Perhaps the most recent explanation to emerge is one that dates the euphemism back a mere thirty years. Many people attribute the birth of the term “Big Easy” to the gossip columnist Betty Guilland. It is said that during a discussion when the virtues of I love New York and its alter-ego the “Big Apple” were being extolled, Guilland stated that if New York was the “Big Apple,” then New Orleans must surely be the “Big Easy.” Apparently this was a reference to the laid-back attitude of New Orleans, where the pace of life appears to be simpler and slower and the population are more easy-going.

Another legend holds that the term “Big Easy” relates to the musical links of New Orleans. The city abounds with musical talent and is a Mecca for people wishing somewhere to learn Jazz and blues music. It is a common belief that no other city in the US is so receptive to people with musical talents. Therefore, some believe that the “Big Easy” term relates to how easy musicians can study their craft and find work in New Orleans.

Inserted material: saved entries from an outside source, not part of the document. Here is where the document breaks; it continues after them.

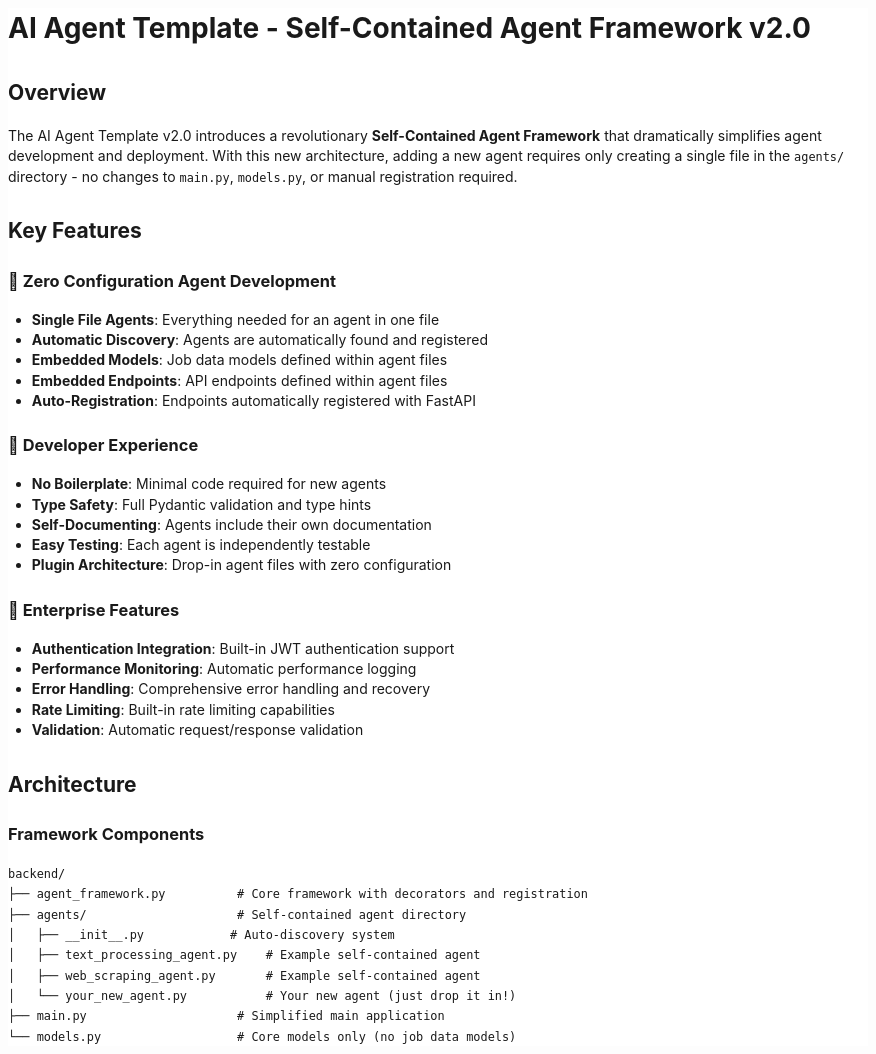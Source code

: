 # AI Agent Template - Self-Contained Agent Framework v2.0

## Overview

The AI Agent Template v2.0 introduces a revolutionary **Self-Contained Agent Framework** that dramatically simplifies agent development and deployment. With this new architecture, adding a new agent requires only creating a single file in the `agents/` directory - no changes to `main.py`, `models.py`, or manual registration required.

## Key Features

### 🚀 **Zero Configuration Agent Development**
- **Single File Agents**: Everything needed for an agent in one file
- **Automatic Discovery**: Agents are automatically found and registered
- **Embedded Models**: Job data models defined within agent files
- **Embedded Endpoints**: API endpoints defined within agent files
- **Auto-Registration**: Endpoints automatically registered with FastAPI

### 🎯 **Developer Experience**
- **No Boilerplate**: Minimal code required for new agents
- **Type Safety**: Full Pydantic validation and type hints
- **Self-Documenting**: Agents include their own documentation
- **Easy Testing**: Each agent is independently testable
- **Plugin Architecture**: Drop-in agent files with zero configuration

### 🔧 **Enterprise Features**
- **Authentication Integration**: Built-in JWT authentication support
- **Performance Monitoring**: Automatic performance logging
- **Error Handling**: Comprehensive error handling and recovery
- **Rate Limiting**: Built-in rate limiting capabilities
- **Validation**: Automatic request/response validation

## Architecture

### Framework Components

```
backend/
├── agent_framework.py          # Core framework with decorators and registration
├── agents/                     # Self-contained agent directory
│   ├── __init__.py            # Auto-discovery system
│   ├── text_processing_agent.py    # Example self-contained agent
│   ├── web_scraping_agent.py       # Example self-contained agent
│   └── your_new_agent.py           # Your new agent (just drop it in!)
├── main.py                     # Simplified main application
└── models.py                   # Core models only (no job data models)
```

Where there is music alcohol will never be far away and this, the alcohol, might be the foundation for the third legend of the origin of the name the “Big Easy.” Even during the dreaded time of prohibition, when drinking was heavily frowned upon if not worse rumour has it night life in New Orleans paid no attention to these restrictions. It was relatively easy at night in the city to find any drink that suited one’s palate, from the amber liquid on the rocks to the best wines around. Hence, the name “Big Easy” was said to have evolved because of the city’s relaxed attitude to liquor.

Finally, and perhaps the least exciting of the possible “Big Easy” explanations, is the one that relates simply to the living standards enjoyed in the city. Work in New Orleans was easy to come by in the past and food, drink, housing and other necessities were affordable for almost everyone. Therefore, there are those who suggest the term arose because of the easy living that could be had in New Orleans.

Whatever the origination of the euphemism, and personally the liquor one is my favourite, the term “Big Easy” has been almost inscribed in stone following the 1987 release of the film with the same name set where else but in New Orleans.